> [Exercise] Would you copy each line of the data below that has "validation"?

# # # # # # #

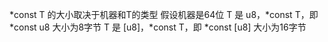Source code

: *const T 的大小取决于机器和T的类型
假设机器是64位
T 是 u8，*const T，即 *const u8 大小为8字节
T 是 [u8]，*const T，即 *const [u8] 大小为16字节
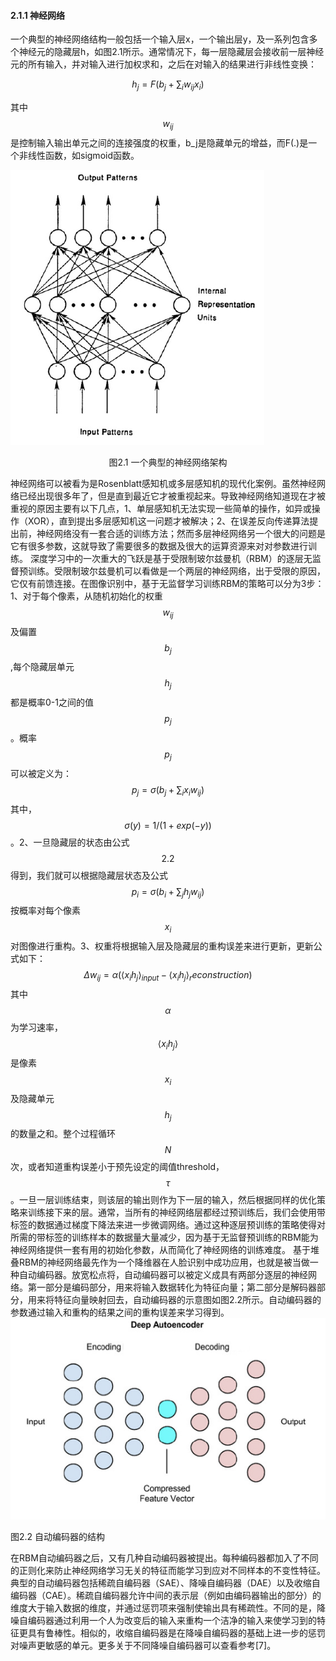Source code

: #### 2.1.1 神经网络

一个典型的神经网络结构一般包括一个输入层x，一个输出层y，及一系列包含多个神经元的隐藏层h，如图2.1所示。通常情况下，每一层隐藏层会接收前一层神经元的所有输入，并对输入进行加权求和，之后在对输入的结果进行非线性变换：


$$
h_{j}=F\left ( b_{j}+\sum_{i} w_{ij}x_{i}\right)\tag {2.1}
$$


其中$$w_{ij}$$是控制输入输出单元之间的连接强度的权重，b\_j是隐藏单元的增益，而F\(.\)是一个非线性函数，如sigmoid函数。

![](/assets/1536889663%281%29.png)
<center>
    图2.1 一个典型的神经网络架构
</center>

神经网络可以被看为是Rosenblatt感知机或多层感知机的现代化案例。虽然神经网络已经出现很多年了，但是直到最近它才被重视起来。导致神经网络知道现在才被重视的原因主要有以下几点，1、单层感知机无法实现一些简单的操作，如异或操作（XOR），直到提出多层感知机这一问题才被解决；2、在误差反向传递算法提出前，神经网络没有一套合适的训练方法；然而多层神经网络另一个很大的问题是它有很多参数，这就导致了需要很多的数据及很大的运算资源来对对参数进行训练。
深度学习中的一次重大的飞跃是基于受限制玻尔兹曼机（RBM）的逐层无监督预训练。受限制玻尔兹曼机可以看做是一个两层的神经网络，出于受限的原因，它仅有前馈连接。在图像识别中，基于无监督学习训练RBM的策略可以分为3步：1、对于每个像素，从随机初始化的权重$$w_{ij}$$及偏置$$b_{j}$$,每个隐藏层单元$$h_{j}$$都是概率0-1之间的值$$p_{j}$$。概率$$p_{j}$$可以被定义为：
$$
p_{j}=\sigma\left( b_{j}+\sum_{i}x_{i}w_{ij}\right)\tag {2.2}
$$
其中，$$\sigma\left(y\right)=1/\left(1+exp\left(-y\right)\right)$$。2、一旦隐藏层的状态由公式$$2.2$$得到，我们就可以根据隐藏层状态及公式$$p_{i}=\sigma\left(b_{i}+\sum_{j}h_{j}w_{ij}\right)$$按概率对每个像素$$x_{i}$$对图像进行重构。3、权重将根据输入层及隐藏层的重构误差来进行更新，更新公式如下：
$$
\Delta w_{ij}=\alpha \left(\langle x_{i}h_{j}\rangle_{input}-\langle x_{i}h_{j}\rangle_reconstruction\right)\tag {2.3}
$$
其中$$\alpha$$为学习速率，$$\langle x_{i}h_{j}\rangle$$是像素$$x_{i}$$及隐藏单元$$h_{j}$$的数量之和。整个过程循环$$N$$次，或者知道重构误差小于预先设定的阈值threshold，$$\tau$$。一旦一层训练结束，则该层的输出则作为下一层的输入，然后根据同样的优化策略来训练接下来的层。通常，当所有的神经网络层都经过预训练后，我们会使用带标签的数据通过梯度下降法来进一步微调网络。通过这种逐层预训练的策略使得对所需的带标签的训练样本的数据量大量减少，因为基于无监督预训练的RBM能为神经网络提供一套有用的初始化参数，从而简化了神经网络的训练难度。
基于堆叠RBM的神经网络最先作为一个降维器在人脸识别中成功应用，也就是被当做一种自动编码器。放宽松点将，自动编码器可以被定义成具有两部分逐层的神经网络。第一部分是编码部分，用来将输入数据转化为特征向量；第二部分是解码器部分，用来将特征向量映射回去，自动编码器的示意图如图2.2所示。自动编码器的参数通过输入和重构的结果之间的重构误差来学习得到。
                            ![](/assets/1537231100%281%29.png)

图2.2 自动编码器的结构

在RBM自动编码器之后，又有几种自动编码器被提出。每种编码器都加入了不同的正则化来防止神经网络学习无关的特征而能学习到应对不同样本的不变性特征。典型的自动编码器包括稀疏自编码器（SAE）、降噪自编码器（DAE）以及收缩自编码器（CAE）。稀疏自编码器允许中间的表示层（例如由编码器输出的部分）的维度大于输入数据的维度，并通过惩罚项来强制使输出具有稀疏性。不同的是，降噪自编码器通过利用一个人为改变后的输入来重构一个洁净的输入来使学习到的特征更具有鲁棒性。相似的，收缩自编码器是在降噪自编码器的基础上进一步的惩罚对噪声更敏感的单元。更多关于不同降噪自编码器可以查看参考[7]。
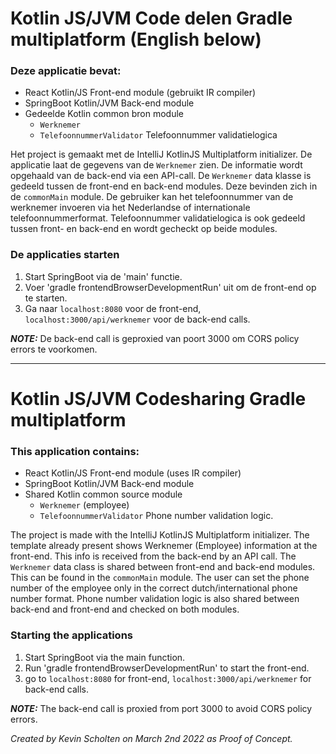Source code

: # Kotlin JS/JVM Code delen Gradle multiplatform (English below)
### Deze applicatie bevat:
* React Kotlin/JS Front-end module (gebruikt IR compiler)
* SpringBoot Kotlin/JVM Back-end module
* Gedeelde Kotlin common bron module<br />
  * `Werknemer`<br />
  * `TelefoonnummerValidator` Telefoonnummer validatielogica

Het project is gemaakt met de IntelliJ KotlinJS Multiplatform initializer. De applicatie laat de gegevens van de `Werknemer` zien. De informatie wordt opgehaald van de back-end via een API-call. De `Werknemer` data klasse is gedeeld tussen de front-end en back-end modules. Deze bevinden zich in de `commonMain` module. De gebruiker kan het telefoonnummer van de werknemer invoeren via het Nederlandse of internationale telefoonnummerformat. Telefoonnummer validatielogica is ook gedeeld tussen front- en back-end en wordt gecheckt op beide modules.

### De applicaties starten
1. Start SpringBoot via de 'main' functie.
2. Voer 'gradle frontendBrowserDevelopmentRun' uit om de front-end op te starten.
3. Ga naar `localhost:8080` voor de front-end, `localhost:3000/api/werknemer` voor de back-end calls.

**_NOTE:_**  De back-end call is geproxied van poort 3000 om CORS policy errors te voorkomen.


--------------------------

# Kotlin JS/JVM Codesharing Gradle multiplatform
### This application contains:
* React Kotlin/JS Front-end module (uses IR compiler)
* SpringBoot Kotlin/JVM Back-end module
* Shared Kotlin common source module<br />
  * `Werknemer` (employee)<br />
  * `TelefoonnummerValidator` Phone number validation logic.

The project is made with the IntelliJ KotlinJS Multiplatform initializer. The template already present shows Werknemer (Employee) information at the front-end. This info is received from the back-end by an API call. The `Werknemer` data class is shared between front-end and back-end modules. This can be found in the `commonMain` module. The user can set the phone number of the employee only in the correct dutch/international phone number format. Phone number validation logic is also shared between back-end and front-end and checked on both modules.

### Starting the applications
1. Start SpringBoot via the main function.
2. Run 'gradle frontendBrowserDevelopmentRun' to start the front-end.
3. go to `localhost:8080` for front-end, `localhost:3000/api/werknemer` for back-end calls.

**_NOTE:_**  The back-end call is proxied from port 3000 to avoid CORS policy errors.



*Created by Kevin Scholten on March 2nd 2022 as Proof of Concept.*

# # # # # # #

> [Answer to this task]
  * `TelefoonnummerValidator` Phone number validation logic.
The project is made with the IntelliJ KotlinJS Multiplatform initializer. The template already present shows Werknemer (Employee) information at the front-end. This info is received from the back-end by an API call. The `Werknemer` data class is shared between front-end and back-end modules. This can be found in the `commonMain` module. The user can set the phone number of the employee only in the correct dutch/international phone number format. Phone number validation logic is also shared between back-end and front-end and checked on both modules.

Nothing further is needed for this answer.